For most Americans today, soccer is a game their kids play or played, not a professional sport such as baseball, basketball or football football. Which is probably why when I wear my Chelsea jersey, one of the first questions from non-soccer fans is almost always, “Is your team the Emirates? What does that mean?” The confusion is understandable since Americans expect the front of a sports jersey to say the team name, Chelsea, or the city where the team plays, London. But my jersey says “Fly Emirates,” the slogan of a Middle East airline. The reason is sponsorships. 

The Land of Jersey Sponsors

Since the 1980s, soccer teams around the world have been selling the space on the front of their jerseys to companies far and wide. There is an array of sponsors to the British Premier League, from those recognizable to American viewers – such as Samsung, HP or Chevy – to betting websites 12Bet and Bet365 and even an alcoholic beverage, Chang. While the prominent placement of the sponsor’s logo is puzzlingly to most Americans, the reasoning is understandable enough: money. 

Teams with worldwide fan bases are making bigger and bigger deals, with the current top five most lucrative deals netting teams between $29 million and $80 million every year from sponsors including Emirates Airlines, Chevrolet and Deutsche Telekom. Chevrolet is paying a record-setting $80 million to English soccer team Manchester United to place the Chevy bowtie on the front of players’ jerseys. However, the Chevy deal is an outlier. More than half of the teams in the top European leagues are making $4 million a year or less from their shirt sponsors. 

Sports, Money and Marketing – An American Story 

With the value of jersey sponsorships increasing every year, it seems inevitable that the jerseys for teams in the NFL, NBA, MLB and NHL will soon be sporting a corporate logo. It’s not hard to imagine the Detroit Lions playing at Ford Field as well as rocking the Ford logo on their jerseys. In fact the process has already started. Major League Soccer led the way in the U.S., and now the WNBA and the NBA development league also allow sponsors. Since 2009 the NFL, NBA and NHL have all allowed teams to sell sponsorship patches on their practice jerseys. NBA commissioner Adam Silver believes jersey sponsorship space will be introduced in the next five years to the NBA. 
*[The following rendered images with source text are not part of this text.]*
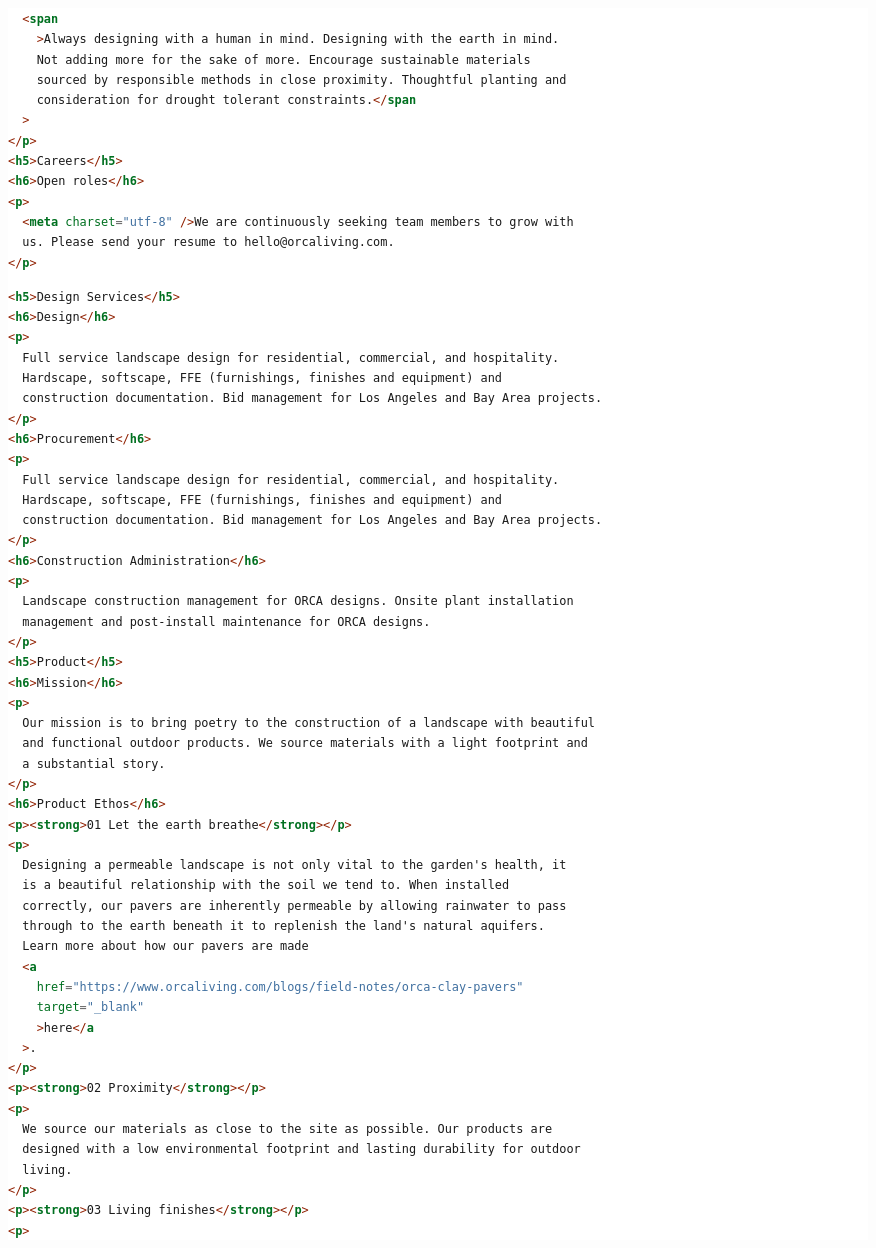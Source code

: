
 ```html
  <span
    >Always designing with a human in mind. Designing with the earth in mind.
    Not adding more for the sake of more. Encourage sustainable materials
    sourced by responsible methods in close proximity. Thoughtful planting and
    consideration for drought tolerant constraints.</span
  > 
</p>
<h5>Careers</h5>
<h6>Open roles</h6>
<p>
  <meta charset="utf-8" />We are continuously seeking team members to grow with
  us. Please send your resume to hello@orcaliving.com. 
</p>

```

```html
<h5>Design Services</h5>
<h6>Design</h6>
<p>
  Full service landscape design for residential, commercial, and hospitality.
  Hardscape, softscape, FFE (furnishings, finishes and equipment) and
  construction documentation. Bid management for Los Angeles and Bay Area projects.
</p>
<h6>Procurement</h6>
<p>
  Full service landscape design for residential, commercial, and hospitality.
  Hardscape, softscape, FFE (furnishings, finishes and equipment) and
  construction documentation. Bid management for Los Angeles and Bay Area projects.
</p>
<h6>Construction Administration</h6>
<p>
  Landscape construction management for ORCA designs. Onsite plant installation 
  management and post-install maintenance for ORCA designs.
</p>
<h5>Product</h5>
<h6>Mission</h6>
<p>
  Our mission is to bring poetry to the construction of a landscape with beautiful 
  and functional outdoor products. We source materials with a light footprint and 
  a substantial story.
</p>
<h6>Product Ethos</h6>
<p><strong>01 Let the earth breathe</strong></p>
<p>
  Designing a permeable landscape is not only vital to the garden's health, it
  is a beautiful relationship with the soil we tend to. When installed
  correctly, our pavers are inherently permeable by allowing rainwater to pass
  through to the earth beneath it to replenish the land's natural aquifers.
  Learn more about how our pavers are made
  <a
    href="https://www.orcaliving.com/blogs/field-notes/orca-clay-pavers"
    target="_blank"
    >here</a
  >.
</p>
<p><strong>02 Proximity</strong></p>
<p>
  We source our materials as close to the site as possible. Our products are
  designed with a low environmental footprint and lasting durability for outdoor
  living.
</p>
<p><strong>03 Living finishes</strong></p>
<p>
```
While the value of sports sponsorships is hard to estimate, the impact can be long-lasting. Spanish team Real Madrid recently sold an incredible 345,000 replica jerseys in less than a week with new player James Rodriguez’s name on the back, but those jerseys all feature “Fly Emirates” on the front too.  My Chelsea jersey says “Fly Emirates,” even though Emirates Airways hasn’t sponsored Chelsea since 2005. But the airline’s slogan is still there and exposed whenever I wear that jersey. Additionally, through a long soccer season, I looked up why Atletico Madrid’s sponsor, the nation of Azerbaijan, was the “Land of Fire,” what Manchester United sponsor Aon did and attempted to figure out what Everton’s sponsor, Chang, had to do with elephants pictured on the front of the team’s jerseys. 

It’s likely that professional soccer’s first American legacy will be in bringing jersey sponsors and sponsorship money to American athletics. But I don’t believe it will be the last impact soccer has on the American sports scene.